I can't convince you I feel sorry for Richard if you don't want to believe it and I'm not going to try. I do think, w/r/t Rizzo and Richard, you're missing my point, which is that their motives don't matter and if they never said a WORD about the vaccines it wouldn't change the potential result of their actions, which is to supply another body for the virus to infect. That's just a fact. Contra what you say above, intentions don't matter in this context at all because whatever the motive, the result is to evade one's responsibility to the community. You might not have a bad thought in your head when you decide that red lights don't apply to you, but try explaining that to the pedestrian you kill.

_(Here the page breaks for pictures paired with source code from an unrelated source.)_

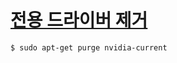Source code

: # [전용 드라이버 제거](http://askubuntu.com/questions/128113/how-do-you-remove-nvidias-proprietary-drivers)

```sh
$ sudo apt-get purge nvidia-current
```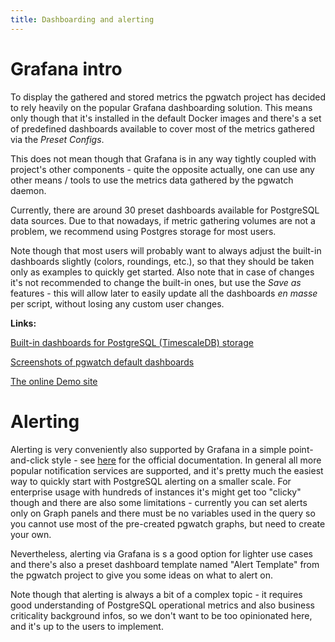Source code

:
 ```yaml
---
title: Dashboarding and alerting
---
```


# Grafana intro

To display the gathered and stored metrics the pgwatch project has
decided to rely heavily on the popular Grafana dashboarding solution.
This means only though that it's installed in the default Docker images
and there's a set of predefined dashboards available to cover most of
the metrics gathered via the *Preset Configs*.

This does not mean though that Grafana is in any way tightly coupled
with project's other components - quite the opposite actually, one can
use any other means / tools to use the metrics data gathered by the
pgwatch daemon.

Currently, there are around 30 preset dashboards available for PostgreSQL
data sources. Due to that nowadays, if metric gathering volumes are not
a problem, we recommend using Postgres storage for most users.

Note though that most users will probably want to always adjust the
built-in dashboards slightly (colors, roundings, etc.), so that they
should be taken only as examples to quickly get started. Also note that
in case of changes it's not recommended to change the built-in ones,
but use the *Save as* features - this will allow later to easily update
all the dashboards *en masse* per script, without losing any custom user
changes.

**Links:**

[Built-in dashboards for PostgreSQL (TimescaleDB)
storage](https://github.com/cybertec-postgresql/pgwatch/tree/master/grafana/postgres/)

[Screenshots of pgwatch default
dashboards](https://github.com/cybertec-postgresql/pgwatch/tree/master/docs/screenshots)

[The online Demo site](https://demo.pgwatch.com/)

# Alerting

Alerting is very conveniently also supported by Grafana in a simple
point-and-click style - see
[here](https://grafana.com/docs/grafana/latest/alerting/alerts-overview/)
for the official documentation. In general all more popular notification
services are supported, and it's pretty much the easiest way to quickly
start with PostgreSQL alerting on a smaller scale. For enterprise usage
with hundreds of instances it's might get too "clicky" though and
there are also some limitations - currently you can set alerts only on
Graph panels and there must be no variables used in the query so you
cannot use most of the pre-created pgwatch graphs, but need to create
your own.

Nevertheless, alerting via Grafana is s a good option for lighter use
cases and there's also a preset dashboard template named "Alert
Template" from the pgwatch project to give you some ideas on what to
alert on.

Note though that alerting is always a bit of a complex topic - it
requires good understanding of PostgreSQL operational metrics and also
business criticality background infos, so we don't want to be too
opinionated here, and it's up to the users to implement.

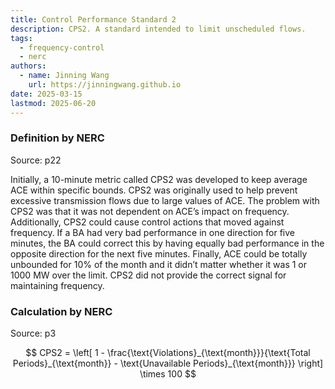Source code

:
 ```yaml
---
title: Control Performance Standard 2
description: CPS2. A standard intended to limit unscheduled flows.
tags:
  - frequency-control
  - nerc
authors:
  - name: Jinning Wang
    url: https://jinningwang.github.io
date: 2025-03-15
lastmod: 2025-06-20
---
```


### Definition by NERC

Source: <d-cite key="nerc2015bal001"></d-cite> p22

Initially, a 10-minute metric called CPS2 was developed to keep average ACE within specific bounds.
CPS2 was originally used to help prevent excessive transmission flows due to large values of ACE.
The problem with CPS2 was that it was not dependent on ACE’s impact on frequency.
Additionally, CPS2 could cause control actions that moved against frequency.
If a BA had very bad performance in one direction for five minutes, the BA could correct this by having equally bad performance in the opposite direction for the next five minutes.
Finally, ACE could be totally unbounded for 10% of the month and it didn’t matter whether it was 1 or 1000 MW over the limit.
CPS2 did not provide the correct signal for maintaining frequency.

### Calculation by NERC

Source: <d-cite key="nerc2015bal0011"></d-cite> p3

$$
CPS2 = \left[ 1 - \frac{\text{Violations}_{\text{month}}}{\text{Total Periods}_{\text{month}} - \text{Unavailable Periods}_{\text{month}}} \right] \times 100
$$

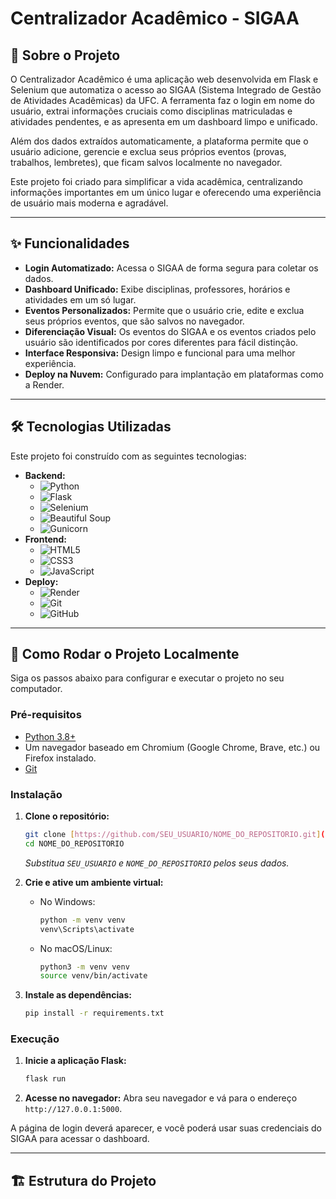 # Centralizador Acadêmico - SIGAA

## 📖 Sobre o Projeto

O Centralizador Acadêmico é uma aplicação web desenvolvida em Flask e Selenium que automatiza o acesso ao SIGAA (Sistema Integrado de Gestão de Atividades Acadêmicas) da UFC. A ferramenta faz o login em nome do usuário, extrai informações cruciais como disciplinas matriculadas e atividades pendentes, e as apresenta em um dashboard limpo e unificado.

Além dos dados extraídos automaticamente, a plataforma permite que o usuário adicione, gerencie e exclua seus próprios eventos (provas, trabalhos, lembretes), que ficam salvos localmente no navegador.

Este projeto foi criado para simplificar a vida acadêmica, centralizando informações importantes em um único lugar e oferecendo uma experiência de usuário mais moderna e agradável.

---

## ✨ Funcionalidades

* **Login Automatizado:** Acessa o SIGAA de forma segura para coletar os dados.
* **Dashboard Unificado:** Exibe disciplinas, professores, horários e atividades em um só lugar.
* **Eventos Personalizados:** Permite que o usuário crie, edite e exclua seus próprios eventos, que são salvos no navegador.
* **Diferenciação Visual:** Os eventos do SIGAA e os eventos criados pelo usuário são identificados por cores diferentes para fácil distinção.
* **Interface Responsiva:** Design limpo e funcional para uma melhor experiência.
* **Deploy na Nuvem:** Configurado para implantação em plataformas como a Render.

---

## 🛠️ Tecnologias Utilizadas

Este projeto foi construído com as seguintes tecnologias:

* **Backend:**
    * ![Python](https://img.shields.io/badge/Python-3776AB?style=for-the-badge&logo=python&logoColor=white)
    * ![Flask](https://img.shields.io/badge/Flask-000000?style=for-the-badge&logo=flask&logoColor=white)
    * ![Selenium](https://img.shields.io/badge/Selenium-43B02A?style=for-the-badge&logo=selenium&logoColor=white)
    * ![Beautiful Soup](https://img.shields.io/badge/Beautiful%20Soup-6c757d?style=for-the-badge&logo=python&logoColor=white)
    * ![Gunicorn](https://img.shields.io/badge/Gunicorn-499848?style=for-the-badge&logo=python&logoColor=white)
* **Frontend:**
    * ![HTML5](https://img.shields.io/badge/HTML5-E34F26?style=for-the-badge&logo=html5&logoColor=white)
    * ![CSS3](https://img.shields.io/badge/CSS3-1572B6?style=for-the-badge&logo=css3&logoColor=white)
    * ![JavaScript](https://img.shields.io/badge/JavaScript-F7DF1E?style=for-the-badge&logo=javascript&logoColor=black)
* **Deploy:**
    * ![Render](https://img.shields.io/badge/Render-46E3B7?style=for-the-badge&logo=render&logoColor=white)
    * ![Git](https://img.shields.io/badge/Git-F05032?style=for-the-badge&logo=git&logoColor=white)
    * ![GitHub](https://img.shields.io/badge/GitHub-181717?style=for-the-badge&logo=github&logoColor=white)

---

## 🚀 Como Rodar o Projeto Localmente

Siga os passos abaixo para configurar e executar o projeto no seu computador.

### Pré-requisitos

* [Python 3.8+](https://www.python.org/downloads/)
* Um navegador baseado em Chromium (Google Chrome, Brave, etc.) ou Firefox instalado.
* [Git](https://git-scm.com/downloads)

### Instalação

1.  **Clone o repositório:**
    ```bash
    git clone [https://github.com/SEU_USUARIO/NOME_DO_REPOSITORIO.git](https://github.com/SEU_USUARIO/NOME_DO_REPOSITORIO.git)
    cd NOME_DO_REPOSITORIO
    ```
    *Substitua `SEU_USUARIO` e `NOME_DO_REPOSITORIO` pelos seus dados.*

2.  **Crie e ative um ambiente virtual:**
    * No Windows:
        ```bash
        python -m venv venv
        venv\Scripts\activate
        ```
    * No macOS/Linux:
        ```bash
        python3 -m venv venv
        source venv/bin/activate
        ```

3.  **Instale as dependências:**
    ```bash
    pip install -r requirements.txt
    ```

### Execução

1.  **Inicie a aplicação Flask:**
    ```bash
    flask run
    ```

2.  **Acesse no navegador:**
    Abra seu navegador e vá para o endereço `http://127.0.0.1:5000`.

A página de login deverá aparecer, e você poderá usar suas credenciais do SIGAA para acessar o dashboard.

---

## 🏗️ Estrutura do Projeto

Clemente sacrificed himself in service TO the community, or a community, and obviously that sacrifice was inadvertent. He didn't intend to get on a rickety plane and crash, and I imagine that if someone had told him ahead of time that he was about to take a one-way trip he would have demurred from boarding that particular vehicle. People who make themselves available to the virus and then walk into any enclosed environment, from a Starbucks to a movie theater to a baseball team clubhouse, are not volunteering to get ON a rickety plane, THEY are the rickety plane, and they are putting all of those around them at risk of crashing whether they consented to or not. There's no parallel at all. I do thank you for reading and responding.
8/13
"that lowest of common denominators, Republican primary voters." Sounds like you don't want my subscription, I'm outta here
F Last
8/13
I mean, the author of the piece has always had Keith Olbermann style political energy. Perhaps you can critique the wider site, but I've never unsubscribed to a place simply because I've had incredibly strong disagreements with a particular columnist.
Jack O'Lantern
8/15
Well said. Enough of this nonsense. Players either get vaccinated or don’t play. Their choice. But stay the eff away from the clubhouse if you are a carrier. When did ordinary folks ignore the advice of their doctor in favor or something they read on social media? How can a life-or-death medical decision become a political decision? Gradually, over time, those who make foolish decisions will kill themselves off, but they will take so many innocent people with them who deserve better; deserve a chance to survive. Why are we so pathetically indulgent with those who endanger all of us? The school nurse never asked about personal choice when I got my shots. If I wanted to go to public school, I had to be vaccinated. How have we fallen to a permissive madness that allows viral vampires to walk among us?
Tony Mollica
8/15
Thanks for the article. It lays out the situation we are in very well.